La mitad de la cesta de la compra de los barbanzanos es marca blanca

BARBANZA

Los profesionales del ramo de la alimentación vaticinan nuevas caídas en el presupuesto familiar para el 2010

04 dic 2009 . Actualizado a las 02:00 h.

Hace cinco años eran unas grandes desconocidas para el público. Sin embargo, las marcas blancas -también conocidas como del distribuidor o genéricas- han ganado adeptos en Barbanza. En una encuesta realizada ayer entre varios encargados de supermercados de la comarca quedó confirmado el auge que esta modalidad de artículos tiene entre los consumidores de la zona. La mayoría de los consultados coincidieron en señalar que las marcas blancas representan en la actualidad la mitad de la cesta de la compra de una familia media.

«Si hay algo de positivo en esta crisis económica es que ha supuesto un espaldarazo definitivo para esta modalidad de productos», confirmó el responsable de un supermercado de Ribeira. Su opinión es compartida por una compañera de profesión: «Si las marcas propias han sufrido un bajón de ventas de en torno al 30% en lo que va de año, las denominadas generalistas han experimentado un crecimiento ciertamente espectacular». De hecho, son varios los profesionales que reconocen que los lineales de las tiendas están cada vez más copados por estos artículos. «Es lo que la gente demanda ahora», apuntaron varios empleados.

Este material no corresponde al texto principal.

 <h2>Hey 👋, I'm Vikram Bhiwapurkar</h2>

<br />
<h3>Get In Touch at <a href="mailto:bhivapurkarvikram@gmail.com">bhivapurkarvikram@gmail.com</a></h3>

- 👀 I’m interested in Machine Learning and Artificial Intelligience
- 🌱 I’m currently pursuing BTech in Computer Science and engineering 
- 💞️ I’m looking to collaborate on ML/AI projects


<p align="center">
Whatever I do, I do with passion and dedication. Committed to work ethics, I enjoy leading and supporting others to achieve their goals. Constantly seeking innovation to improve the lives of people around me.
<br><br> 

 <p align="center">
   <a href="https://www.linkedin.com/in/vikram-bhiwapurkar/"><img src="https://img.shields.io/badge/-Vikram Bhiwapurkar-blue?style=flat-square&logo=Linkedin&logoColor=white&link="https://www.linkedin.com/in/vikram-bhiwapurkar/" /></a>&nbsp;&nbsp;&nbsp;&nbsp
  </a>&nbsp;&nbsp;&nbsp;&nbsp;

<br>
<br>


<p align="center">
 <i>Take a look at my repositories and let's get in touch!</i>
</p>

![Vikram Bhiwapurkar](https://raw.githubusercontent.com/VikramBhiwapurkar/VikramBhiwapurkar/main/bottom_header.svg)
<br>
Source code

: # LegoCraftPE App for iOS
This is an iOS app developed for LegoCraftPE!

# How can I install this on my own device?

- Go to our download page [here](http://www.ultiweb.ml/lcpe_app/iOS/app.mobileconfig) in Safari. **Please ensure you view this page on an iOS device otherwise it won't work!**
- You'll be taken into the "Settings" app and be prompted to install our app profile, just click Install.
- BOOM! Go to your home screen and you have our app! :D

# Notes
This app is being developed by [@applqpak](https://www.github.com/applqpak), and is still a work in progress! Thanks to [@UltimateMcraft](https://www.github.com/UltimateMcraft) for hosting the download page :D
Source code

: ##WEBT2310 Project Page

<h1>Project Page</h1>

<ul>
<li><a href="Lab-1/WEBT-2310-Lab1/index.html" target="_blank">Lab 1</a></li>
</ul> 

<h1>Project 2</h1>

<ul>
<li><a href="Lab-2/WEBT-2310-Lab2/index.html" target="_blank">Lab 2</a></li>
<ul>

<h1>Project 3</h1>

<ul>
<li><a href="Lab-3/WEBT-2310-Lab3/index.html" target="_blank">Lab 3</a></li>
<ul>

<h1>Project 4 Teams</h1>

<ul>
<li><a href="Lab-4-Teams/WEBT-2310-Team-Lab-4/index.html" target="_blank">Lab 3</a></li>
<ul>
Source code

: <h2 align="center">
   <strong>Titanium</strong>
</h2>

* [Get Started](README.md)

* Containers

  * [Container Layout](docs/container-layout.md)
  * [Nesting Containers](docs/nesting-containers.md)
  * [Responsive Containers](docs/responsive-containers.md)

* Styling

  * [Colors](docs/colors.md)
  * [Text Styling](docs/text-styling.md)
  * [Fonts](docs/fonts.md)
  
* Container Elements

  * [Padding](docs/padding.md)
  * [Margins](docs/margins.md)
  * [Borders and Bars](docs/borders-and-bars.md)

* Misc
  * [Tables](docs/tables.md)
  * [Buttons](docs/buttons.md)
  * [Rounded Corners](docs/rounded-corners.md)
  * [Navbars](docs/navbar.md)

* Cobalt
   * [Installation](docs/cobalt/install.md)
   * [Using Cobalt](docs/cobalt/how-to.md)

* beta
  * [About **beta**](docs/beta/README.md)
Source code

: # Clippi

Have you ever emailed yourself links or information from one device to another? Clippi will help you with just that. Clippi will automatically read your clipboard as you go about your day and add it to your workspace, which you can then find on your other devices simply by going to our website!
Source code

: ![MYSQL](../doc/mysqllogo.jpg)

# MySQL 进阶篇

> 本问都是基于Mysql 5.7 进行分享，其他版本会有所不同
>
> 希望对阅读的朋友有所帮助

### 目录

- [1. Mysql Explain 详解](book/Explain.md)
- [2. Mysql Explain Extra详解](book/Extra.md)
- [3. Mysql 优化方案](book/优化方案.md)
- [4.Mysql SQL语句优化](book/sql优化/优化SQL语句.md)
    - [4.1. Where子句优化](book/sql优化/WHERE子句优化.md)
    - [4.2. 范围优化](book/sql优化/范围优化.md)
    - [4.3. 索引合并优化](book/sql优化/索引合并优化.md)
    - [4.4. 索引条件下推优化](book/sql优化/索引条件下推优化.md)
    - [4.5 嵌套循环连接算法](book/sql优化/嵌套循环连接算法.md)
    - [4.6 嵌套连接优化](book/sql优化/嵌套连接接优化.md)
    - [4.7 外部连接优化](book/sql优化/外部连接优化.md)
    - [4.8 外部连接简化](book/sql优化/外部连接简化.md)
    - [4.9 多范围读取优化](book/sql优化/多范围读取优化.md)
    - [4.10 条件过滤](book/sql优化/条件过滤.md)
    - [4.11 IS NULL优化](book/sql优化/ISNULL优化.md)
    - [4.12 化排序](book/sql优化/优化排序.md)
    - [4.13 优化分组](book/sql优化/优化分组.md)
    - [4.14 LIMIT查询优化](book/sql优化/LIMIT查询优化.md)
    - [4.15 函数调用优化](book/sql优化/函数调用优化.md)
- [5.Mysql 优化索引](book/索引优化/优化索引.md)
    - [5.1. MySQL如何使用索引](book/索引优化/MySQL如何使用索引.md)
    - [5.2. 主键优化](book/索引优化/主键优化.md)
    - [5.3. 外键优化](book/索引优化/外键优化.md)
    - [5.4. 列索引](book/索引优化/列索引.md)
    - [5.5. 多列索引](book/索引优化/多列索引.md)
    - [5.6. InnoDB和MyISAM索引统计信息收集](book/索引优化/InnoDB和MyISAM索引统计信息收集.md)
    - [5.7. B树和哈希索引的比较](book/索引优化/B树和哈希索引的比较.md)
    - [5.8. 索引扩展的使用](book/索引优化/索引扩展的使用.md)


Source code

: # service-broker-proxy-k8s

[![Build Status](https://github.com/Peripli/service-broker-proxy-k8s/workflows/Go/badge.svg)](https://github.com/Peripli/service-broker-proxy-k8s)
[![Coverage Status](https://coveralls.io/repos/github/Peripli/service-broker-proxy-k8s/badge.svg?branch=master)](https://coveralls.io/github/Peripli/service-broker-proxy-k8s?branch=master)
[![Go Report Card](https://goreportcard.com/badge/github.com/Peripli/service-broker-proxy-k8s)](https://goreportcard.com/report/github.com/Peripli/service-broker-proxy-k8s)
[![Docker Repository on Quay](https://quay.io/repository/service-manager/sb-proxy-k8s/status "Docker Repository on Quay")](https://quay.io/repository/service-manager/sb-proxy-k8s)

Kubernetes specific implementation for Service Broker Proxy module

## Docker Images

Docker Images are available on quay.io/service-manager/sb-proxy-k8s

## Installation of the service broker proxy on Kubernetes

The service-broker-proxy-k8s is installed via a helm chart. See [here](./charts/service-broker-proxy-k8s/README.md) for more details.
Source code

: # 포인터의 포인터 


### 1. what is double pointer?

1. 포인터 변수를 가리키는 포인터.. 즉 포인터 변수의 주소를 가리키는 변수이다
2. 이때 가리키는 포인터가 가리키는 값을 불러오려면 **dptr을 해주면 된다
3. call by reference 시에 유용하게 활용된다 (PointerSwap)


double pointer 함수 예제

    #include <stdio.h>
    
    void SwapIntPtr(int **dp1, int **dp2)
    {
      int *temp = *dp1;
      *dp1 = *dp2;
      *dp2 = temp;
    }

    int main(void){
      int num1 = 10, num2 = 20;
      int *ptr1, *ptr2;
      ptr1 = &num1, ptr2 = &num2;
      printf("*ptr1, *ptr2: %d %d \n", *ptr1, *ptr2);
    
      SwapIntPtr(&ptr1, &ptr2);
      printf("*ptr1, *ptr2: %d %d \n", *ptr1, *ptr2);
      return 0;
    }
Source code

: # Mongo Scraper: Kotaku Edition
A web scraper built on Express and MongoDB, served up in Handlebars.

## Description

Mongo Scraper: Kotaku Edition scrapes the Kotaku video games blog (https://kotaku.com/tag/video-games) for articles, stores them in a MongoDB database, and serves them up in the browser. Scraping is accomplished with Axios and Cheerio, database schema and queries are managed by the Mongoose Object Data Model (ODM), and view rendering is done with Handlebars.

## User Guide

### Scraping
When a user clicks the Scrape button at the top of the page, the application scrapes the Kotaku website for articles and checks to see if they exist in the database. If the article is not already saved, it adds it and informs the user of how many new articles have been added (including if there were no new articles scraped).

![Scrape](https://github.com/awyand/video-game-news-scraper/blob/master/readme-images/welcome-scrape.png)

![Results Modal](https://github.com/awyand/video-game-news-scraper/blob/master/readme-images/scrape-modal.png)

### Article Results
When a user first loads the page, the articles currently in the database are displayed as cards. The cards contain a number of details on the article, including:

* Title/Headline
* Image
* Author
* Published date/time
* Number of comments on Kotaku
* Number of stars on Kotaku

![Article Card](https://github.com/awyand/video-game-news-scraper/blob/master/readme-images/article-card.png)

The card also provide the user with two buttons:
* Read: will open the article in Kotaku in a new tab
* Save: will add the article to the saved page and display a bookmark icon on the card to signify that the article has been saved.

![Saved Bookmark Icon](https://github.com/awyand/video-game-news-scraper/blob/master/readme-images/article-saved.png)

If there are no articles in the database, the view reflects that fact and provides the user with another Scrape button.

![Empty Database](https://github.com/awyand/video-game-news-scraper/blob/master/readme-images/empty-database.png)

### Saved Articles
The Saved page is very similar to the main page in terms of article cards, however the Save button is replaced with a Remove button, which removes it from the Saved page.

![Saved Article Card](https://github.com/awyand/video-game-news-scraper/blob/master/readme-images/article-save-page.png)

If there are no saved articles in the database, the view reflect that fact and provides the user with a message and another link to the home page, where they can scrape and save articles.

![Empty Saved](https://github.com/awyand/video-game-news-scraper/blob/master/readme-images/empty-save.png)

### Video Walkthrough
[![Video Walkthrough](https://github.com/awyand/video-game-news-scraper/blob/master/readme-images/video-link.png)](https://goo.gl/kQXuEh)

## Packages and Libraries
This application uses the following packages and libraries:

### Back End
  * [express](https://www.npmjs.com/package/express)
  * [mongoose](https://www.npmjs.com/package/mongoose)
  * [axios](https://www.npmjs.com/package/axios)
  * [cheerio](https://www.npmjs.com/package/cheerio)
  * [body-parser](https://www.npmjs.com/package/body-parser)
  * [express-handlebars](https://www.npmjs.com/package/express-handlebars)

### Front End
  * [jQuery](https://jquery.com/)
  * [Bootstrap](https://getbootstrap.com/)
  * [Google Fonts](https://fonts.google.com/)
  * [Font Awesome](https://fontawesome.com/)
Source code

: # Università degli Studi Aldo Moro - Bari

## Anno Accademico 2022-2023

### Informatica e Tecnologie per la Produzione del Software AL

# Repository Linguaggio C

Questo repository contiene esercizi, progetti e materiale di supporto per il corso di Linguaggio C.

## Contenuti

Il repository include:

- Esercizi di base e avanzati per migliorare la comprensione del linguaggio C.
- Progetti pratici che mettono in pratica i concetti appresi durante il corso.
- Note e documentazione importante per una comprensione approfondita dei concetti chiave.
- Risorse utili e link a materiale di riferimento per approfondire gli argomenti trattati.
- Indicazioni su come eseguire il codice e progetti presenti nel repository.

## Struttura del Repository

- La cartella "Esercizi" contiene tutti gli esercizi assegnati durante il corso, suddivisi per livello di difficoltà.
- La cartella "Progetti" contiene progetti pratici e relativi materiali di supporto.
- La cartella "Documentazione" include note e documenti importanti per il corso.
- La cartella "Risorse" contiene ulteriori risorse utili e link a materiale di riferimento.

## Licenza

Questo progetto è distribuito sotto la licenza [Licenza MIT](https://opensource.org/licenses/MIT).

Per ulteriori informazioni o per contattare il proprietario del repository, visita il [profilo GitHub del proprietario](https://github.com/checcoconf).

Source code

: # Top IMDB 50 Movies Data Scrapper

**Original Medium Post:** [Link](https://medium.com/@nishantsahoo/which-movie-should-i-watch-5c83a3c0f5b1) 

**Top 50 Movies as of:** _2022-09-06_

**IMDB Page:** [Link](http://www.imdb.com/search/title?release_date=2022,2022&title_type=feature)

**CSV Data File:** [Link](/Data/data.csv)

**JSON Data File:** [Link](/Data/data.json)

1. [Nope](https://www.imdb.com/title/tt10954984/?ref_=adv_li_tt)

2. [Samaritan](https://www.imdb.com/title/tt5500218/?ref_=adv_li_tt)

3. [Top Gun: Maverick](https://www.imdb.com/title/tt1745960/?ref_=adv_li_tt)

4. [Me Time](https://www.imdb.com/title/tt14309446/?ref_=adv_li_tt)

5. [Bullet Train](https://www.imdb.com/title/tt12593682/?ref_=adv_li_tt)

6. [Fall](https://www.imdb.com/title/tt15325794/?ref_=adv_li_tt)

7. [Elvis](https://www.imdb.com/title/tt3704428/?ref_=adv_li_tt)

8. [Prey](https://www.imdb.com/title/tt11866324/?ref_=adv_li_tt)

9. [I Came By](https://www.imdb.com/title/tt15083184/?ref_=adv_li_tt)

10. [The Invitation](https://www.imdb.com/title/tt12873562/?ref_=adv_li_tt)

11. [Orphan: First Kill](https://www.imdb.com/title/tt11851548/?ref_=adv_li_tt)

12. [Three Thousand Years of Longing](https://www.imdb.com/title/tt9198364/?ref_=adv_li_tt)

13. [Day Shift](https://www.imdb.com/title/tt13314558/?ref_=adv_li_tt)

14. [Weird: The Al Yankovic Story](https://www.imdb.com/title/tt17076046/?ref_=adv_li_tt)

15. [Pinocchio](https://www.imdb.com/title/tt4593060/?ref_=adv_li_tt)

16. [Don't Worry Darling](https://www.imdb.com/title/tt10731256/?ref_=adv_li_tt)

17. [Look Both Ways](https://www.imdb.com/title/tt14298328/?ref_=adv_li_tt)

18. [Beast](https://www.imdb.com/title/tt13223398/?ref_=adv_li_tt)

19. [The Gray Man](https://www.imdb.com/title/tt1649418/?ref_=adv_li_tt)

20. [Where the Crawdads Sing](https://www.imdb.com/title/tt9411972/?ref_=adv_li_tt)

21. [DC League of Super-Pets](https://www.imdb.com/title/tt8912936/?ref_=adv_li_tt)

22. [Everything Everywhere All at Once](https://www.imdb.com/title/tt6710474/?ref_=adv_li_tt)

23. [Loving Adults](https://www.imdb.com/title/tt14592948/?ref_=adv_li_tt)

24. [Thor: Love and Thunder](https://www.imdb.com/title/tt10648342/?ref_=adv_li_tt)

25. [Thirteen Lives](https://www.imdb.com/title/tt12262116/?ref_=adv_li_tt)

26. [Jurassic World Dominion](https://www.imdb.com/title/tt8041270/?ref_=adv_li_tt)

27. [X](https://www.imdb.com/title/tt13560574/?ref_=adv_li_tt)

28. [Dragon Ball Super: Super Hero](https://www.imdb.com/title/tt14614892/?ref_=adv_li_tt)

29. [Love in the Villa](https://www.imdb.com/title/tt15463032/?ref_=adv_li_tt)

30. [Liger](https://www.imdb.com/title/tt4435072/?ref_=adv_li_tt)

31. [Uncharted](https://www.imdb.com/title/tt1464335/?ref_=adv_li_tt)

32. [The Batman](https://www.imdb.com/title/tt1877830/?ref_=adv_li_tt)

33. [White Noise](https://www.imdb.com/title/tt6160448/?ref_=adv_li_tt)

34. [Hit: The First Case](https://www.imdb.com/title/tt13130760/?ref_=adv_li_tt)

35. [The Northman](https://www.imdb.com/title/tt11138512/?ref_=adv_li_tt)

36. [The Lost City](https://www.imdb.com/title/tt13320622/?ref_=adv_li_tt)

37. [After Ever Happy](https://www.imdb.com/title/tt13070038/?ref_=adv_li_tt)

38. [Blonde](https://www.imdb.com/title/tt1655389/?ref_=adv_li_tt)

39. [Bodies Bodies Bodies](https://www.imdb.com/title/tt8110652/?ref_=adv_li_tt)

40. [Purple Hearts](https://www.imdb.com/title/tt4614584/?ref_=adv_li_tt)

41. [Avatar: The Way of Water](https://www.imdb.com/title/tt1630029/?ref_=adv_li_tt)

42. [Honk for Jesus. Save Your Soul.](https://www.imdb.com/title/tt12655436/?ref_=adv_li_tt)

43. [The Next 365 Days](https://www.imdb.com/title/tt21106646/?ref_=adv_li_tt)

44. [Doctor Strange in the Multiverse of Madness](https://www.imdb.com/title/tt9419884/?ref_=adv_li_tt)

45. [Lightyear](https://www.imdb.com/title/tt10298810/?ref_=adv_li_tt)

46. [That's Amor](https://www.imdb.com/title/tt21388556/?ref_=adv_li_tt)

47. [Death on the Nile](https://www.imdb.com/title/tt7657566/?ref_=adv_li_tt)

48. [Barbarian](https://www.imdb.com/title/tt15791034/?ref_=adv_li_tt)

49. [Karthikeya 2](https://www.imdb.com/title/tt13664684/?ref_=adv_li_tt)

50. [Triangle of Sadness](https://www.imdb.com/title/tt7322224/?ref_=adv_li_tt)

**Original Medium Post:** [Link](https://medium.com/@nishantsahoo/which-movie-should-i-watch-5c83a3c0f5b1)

Además, y a diferencia de lo que sucede en otras comarcas de Galicia, las familias barbanzanas están muy sensibilizadas con esta modalidad de productos toda vez que en Barbanza están asentados grupos empresariales de primer nivel vinculados al ámbito de la alimentación. «Si se fija bien, Vigo y Citroën van juntas de la mano. La sociedad viguesa está muy sensibilizada con el tema del automóvil, por eso la gente tiende a comprar coches de la firma francesa. Pues ese nivel de sensibilización se vive a diario en la comarca con el tema de la marca blanca. Conozco gente que trabaja en Jealsa, Frinsa o Congalsa, por citar tres ejemplos, que compran las conservas y platos precocinados de las empresas en las que trabajan», explicó el responsable de un supermercado de Santa Uxía.

Por otra parte, el gasto que una persona realiza cada vez que va al supermercado se ha reducido en lo que va de ejercicio. Así, de los 20 euros de media del 2008, se ha pasado a los 18 en el 2009, lo que supone un descenso del 10%.

Crecimiento

Si por el lado de la demanda hay un crecimiento importante de venta de marcas blancas, ¿qué sucede con la oferta? Una encuesta realizada entre los responsables de varias empresas de la comarca vinculadas al ámbito de la alimentación dejó dos datos muy interesantes. El primero, que la producción de conservas y platos precocinados de marca blanca ha aumentado en torno al 25% en los primeros diez meses de este año; y el segundo, que se ha producido un reajuste a la baja en los precios de estos artículos. Es decir, las grandes superficies exigen a las fábricas alimentos de mayor calidad a precios inferiores y en condiciones de pago ventajosas.

«Hace dos años, un plato precocinado de cuatro euros precio venta al público tenía gran aceptación entre la clientela, ahora solo tiene demanda aquel cuyo precio se mueve entre 1,95 y 2,95 euros. Todo lo que se sale de estos márgenes comerciales no es interesante para las grandes cadenas», señaló un empresario pobrense.